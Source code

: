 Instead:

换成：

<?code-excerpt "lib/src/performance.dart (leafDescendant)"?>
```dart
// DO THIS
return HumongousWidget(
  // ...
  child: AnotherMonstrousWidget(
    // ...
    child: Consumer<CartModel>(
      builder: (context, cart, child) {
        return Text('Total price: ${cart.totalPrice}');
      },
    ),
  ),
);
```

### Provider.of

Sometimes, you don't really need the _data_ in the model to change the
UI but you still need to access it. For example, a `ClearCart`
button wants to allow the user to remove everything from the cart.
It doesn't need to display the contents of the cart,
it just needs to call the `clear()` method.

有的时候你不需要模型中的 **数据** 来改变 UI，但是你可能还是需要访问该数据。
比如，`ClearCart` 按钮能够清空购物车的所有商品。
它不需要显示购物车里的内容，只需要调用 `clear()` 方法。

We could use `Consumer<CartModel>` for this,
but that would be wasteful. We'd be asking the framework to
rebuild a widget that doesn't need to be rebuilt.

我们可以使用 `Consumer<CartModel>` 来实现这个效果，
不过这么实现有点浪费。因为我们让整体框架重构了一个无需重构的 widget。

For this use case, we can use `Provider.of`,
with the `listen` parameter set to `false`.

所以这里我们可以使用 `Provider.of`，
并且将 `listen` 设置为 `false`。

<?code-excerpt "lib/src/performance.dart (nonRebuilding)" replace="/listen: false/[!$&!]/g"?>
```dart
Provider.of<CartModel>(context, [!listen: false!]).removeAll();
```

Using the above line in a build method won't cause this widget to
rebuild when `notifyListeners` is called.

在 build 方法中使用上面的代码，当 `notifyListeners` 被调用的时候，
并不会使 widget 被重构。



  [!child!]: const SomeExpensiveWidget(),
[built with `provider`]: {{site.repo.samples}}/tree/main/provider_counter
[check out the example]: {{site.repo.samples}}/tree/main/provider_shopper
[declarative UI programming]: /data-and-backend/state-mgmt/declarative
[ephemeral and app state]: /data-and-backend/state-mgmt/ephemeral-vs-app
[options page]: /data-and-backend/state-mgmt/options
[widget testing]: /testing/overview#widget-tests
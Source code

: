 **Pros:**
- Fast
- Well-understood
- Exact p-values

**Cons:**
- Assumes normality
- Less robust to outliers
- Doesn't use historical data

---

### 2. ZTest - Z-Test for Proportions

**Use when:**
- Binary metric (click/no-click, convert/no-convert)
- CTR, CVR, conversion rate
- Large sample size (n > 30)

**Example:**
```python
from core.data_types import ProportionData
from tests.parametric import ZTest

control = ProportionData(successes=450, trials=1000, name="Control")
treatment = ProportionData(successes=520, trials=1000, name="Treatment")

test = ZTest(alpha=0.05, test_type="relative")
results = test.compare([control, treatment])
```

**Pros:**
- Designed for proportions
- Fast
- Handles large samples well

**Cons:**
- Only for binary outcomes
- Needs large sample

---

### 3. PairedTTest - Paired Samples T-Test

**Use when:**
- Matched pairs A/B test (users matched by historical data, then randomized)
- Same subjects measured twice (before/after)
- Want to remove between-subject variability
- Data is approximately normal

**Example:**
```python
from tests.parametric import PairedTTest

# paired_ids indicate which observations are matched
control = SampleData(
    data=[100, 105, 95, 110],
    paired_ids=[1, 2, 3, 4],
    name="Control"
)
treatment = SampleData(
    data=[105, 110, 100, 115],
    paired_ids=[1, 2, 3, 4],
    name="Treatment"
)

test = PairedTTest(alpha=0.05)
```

━━━━

- What needs to be done
Pull out all lines from the listing that contain the string "import".

- Exercise result
from core.data_types import ProportionData
from tests.parametric import ZTest
from tests.parametric import PairedTTest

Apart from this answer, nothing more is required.